-- What the exercise asks --
Would you copy out each line of the records below that includes the word "minden"?

*** Opening of Task input ***

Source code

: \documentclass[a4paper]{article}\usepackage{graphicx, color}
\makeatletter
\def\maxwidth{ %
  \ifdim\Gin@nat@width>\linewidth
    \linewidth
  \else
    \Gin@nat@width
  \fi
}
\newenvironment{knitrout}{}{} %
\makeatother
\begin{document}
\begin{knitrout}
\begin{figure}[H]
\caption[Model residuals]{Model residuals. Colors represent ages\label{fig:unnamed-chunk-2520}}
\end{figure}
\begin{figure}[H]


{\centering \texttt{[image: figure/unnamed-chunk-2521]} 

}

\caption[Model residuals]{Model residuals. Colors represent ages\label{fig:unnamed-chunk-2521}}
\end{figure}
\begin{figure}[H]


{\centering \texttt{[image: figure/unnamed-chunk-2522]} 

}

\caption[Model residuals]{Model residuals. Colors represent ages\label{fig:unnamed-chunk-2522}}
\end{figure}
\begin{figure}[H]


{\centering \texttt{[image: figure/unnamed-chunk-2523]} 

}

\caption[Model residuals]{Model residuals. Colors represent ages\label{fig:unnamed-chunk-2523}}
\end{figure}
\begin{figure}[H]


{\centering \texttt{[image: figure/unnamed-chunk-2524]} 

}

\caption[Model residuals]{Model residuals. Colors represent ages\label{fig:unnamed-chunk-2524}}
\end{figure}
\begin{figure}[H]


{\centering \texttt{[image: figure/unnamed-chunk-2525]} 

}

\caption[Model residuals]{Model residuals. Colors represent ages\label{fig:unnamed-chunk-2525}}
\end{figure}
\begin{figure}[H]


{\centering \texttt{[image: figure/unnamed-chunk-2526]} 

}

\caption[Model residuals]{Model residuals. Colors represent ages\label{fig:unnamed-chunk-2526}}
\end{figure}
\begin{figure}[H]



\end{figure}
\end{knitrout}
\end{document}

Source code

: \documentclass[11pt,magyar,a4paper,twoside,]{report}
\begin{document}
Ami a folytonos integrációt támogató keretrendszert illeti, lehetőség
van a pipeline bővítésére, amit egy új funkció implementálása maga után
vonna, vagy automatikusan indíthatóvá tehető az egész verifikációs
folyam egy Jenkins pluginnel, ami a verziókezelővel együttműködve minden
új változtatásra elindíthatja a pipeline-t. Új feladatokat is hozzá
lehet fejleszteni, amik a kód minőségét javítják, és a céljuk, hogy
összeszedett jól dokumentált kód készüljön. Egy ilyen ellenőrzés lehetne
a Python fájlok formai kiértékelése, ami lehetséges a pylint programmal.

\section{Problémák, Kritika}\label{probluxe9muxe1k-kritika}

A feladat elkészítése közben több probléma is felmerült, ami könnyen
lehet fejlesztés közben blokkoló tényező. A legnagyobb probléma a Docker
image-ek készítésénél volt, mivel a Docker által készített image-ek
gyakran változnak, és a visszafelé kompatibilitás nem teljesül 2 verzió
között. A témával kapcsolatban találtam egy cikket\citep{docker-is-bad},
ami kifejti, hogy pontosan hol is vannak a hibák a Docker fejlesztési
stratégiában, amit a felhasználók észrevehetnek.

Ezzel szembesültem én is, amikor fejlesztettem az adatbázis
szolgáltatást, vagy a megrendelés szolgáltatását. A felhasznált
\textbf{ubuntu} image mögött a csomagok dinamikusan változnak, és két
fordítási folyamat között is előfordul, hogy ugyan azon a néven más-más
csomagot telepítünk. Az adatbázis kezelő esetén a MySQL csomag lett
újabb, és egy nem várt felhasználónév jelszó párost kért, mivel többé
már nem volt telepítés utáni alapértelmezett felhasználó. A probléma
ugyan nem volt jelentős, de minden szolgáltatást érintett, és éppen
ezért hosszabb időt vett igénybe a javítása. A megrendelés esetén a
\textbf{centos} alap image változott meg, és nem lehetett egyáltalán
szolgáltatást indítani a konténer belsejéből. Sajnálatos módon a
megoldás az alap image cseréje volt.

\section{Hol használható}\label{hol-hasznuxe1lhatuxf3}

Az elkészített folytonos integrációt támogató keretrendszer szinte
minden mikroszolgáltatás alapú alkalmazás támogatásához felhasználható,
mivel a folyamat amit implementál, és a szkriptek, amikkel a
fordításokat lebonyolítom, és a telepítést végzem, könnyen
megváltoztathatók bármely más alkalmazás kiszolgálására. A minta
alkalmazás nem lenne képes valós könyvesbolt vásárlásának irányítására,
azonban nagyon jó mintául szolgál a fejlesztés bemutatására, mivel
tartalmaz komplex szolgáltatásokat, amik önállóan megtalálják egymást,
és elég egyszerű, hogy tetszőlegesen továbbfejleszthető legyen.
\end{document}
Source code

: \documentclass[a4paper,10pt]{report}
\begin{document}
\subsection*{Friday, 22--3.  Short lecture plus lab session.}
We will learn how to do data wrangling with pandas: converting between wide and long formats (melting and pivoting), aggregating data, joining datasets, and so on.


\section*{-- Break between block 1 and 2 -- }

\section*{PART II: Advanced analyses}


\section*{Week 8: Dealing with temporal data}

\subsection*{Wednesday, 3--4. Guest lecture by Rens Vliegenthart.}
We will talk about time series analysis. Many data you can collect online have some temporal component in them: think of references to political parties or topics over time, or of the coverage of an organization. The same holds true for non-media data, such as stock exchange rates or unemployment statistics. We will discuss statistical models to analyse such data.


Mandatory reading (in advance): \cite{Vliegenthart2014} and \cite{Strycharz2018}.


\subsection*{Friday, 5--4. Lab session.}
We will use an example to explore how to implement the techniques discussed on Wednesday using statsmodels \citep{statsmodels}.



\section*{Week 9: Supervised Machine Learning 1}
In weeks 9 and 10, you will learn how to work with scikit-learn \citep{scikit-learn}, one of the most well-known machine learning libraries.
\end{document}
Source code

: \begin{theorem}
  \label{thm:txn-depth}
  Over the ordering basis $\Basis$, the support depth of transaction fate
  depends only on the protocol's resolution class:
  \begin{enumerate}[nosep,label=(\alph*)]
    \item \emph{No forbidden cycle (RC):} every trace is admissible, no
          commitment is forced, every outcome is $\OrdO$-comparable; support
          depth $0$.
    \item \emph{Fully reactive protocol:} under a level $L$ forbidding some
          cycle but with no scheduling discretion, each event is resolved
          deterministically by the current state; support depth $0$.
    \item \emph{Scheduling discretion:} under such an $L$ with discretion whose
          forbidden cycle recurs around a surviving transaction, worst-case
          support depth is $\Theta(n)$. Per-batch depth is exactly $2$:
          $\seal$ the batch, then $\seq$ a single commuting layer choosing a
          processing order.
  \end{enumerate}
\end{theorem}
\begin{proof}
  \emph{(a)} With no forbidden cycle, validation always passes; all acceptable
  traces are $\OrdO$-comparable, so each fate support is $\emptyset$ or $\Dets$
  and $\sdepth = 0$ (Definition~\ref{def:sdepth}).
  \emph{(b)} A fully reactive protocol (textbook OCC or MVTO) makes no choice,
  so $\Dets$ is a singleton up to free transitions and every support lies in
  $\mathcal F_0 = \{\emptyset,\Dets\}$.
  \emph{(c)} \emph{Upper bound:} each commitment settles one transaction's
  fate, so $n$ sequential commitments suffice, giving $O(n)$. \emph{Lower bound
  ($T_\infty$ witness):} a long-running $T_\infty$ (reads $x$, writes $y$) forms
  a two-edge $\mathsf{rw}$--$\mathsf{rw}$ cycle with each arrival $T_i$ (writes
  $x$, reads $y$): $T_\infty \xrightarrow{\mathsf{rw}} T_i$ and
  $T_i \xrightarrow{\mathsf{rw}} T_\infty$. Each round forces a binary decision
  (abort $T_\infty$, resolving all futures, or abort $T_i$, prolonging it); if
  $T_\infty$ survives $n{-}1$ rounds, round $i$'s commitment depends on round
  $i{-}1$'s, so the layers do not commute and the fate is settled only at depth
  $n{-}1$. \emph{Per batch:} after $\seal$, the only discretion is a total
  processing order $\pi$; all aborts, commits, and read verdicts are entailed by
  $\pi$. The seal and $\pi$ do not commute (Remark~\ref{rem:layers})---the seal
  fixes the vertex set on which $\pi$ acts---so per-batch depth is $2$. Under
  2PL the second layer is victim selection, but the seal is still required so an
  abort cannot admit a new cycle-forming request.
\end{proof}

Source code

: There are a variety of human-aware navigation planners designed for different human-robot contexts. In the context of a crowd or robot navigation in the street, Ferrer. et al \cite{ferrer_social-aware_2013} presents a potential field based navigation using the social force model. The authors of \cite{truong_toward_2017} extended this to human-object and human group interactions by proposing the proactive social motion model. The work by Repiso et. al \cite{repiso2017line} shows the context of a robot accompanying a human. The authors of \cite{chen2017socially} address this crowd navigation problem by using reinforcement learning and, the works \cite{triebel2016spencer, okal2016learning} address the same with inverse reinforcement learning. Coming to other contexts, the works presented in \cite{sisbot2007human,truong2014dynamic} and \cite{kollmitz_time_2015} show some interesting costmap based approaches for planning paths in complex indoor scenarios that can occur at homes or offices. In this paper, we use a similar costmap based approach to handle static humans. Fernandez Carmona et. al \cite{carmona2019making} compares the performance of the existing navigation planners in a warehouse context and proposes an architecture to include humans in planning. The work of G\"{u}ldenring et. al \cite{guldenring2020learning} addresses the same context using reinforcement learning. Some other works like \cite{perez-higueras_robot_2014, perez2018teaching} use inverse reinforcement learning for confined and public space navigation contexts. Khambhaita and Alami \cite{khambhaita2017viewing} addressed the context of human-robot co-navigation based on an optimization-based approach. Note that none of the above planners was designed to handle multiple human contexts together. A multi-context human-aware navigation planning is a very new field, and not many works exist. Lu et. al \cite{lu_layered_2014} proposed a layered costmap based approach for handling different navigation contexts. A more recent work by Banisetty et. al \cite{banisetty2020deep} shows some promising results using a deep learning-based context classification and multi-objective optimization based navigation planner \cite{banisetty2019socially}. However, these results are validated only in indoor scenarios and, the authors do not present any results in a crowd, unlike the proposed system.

*** Close of Task input ***

-- Response below --
folyam egy Jenkins pluginnel, ami a verziókezelővel együttműködve minden
ugyan nem volt jelentős, de minden szolgáltatást érintett, és éppen
minden mikroszolgáltatás alapú alkalmazás támogatásához felhasználható,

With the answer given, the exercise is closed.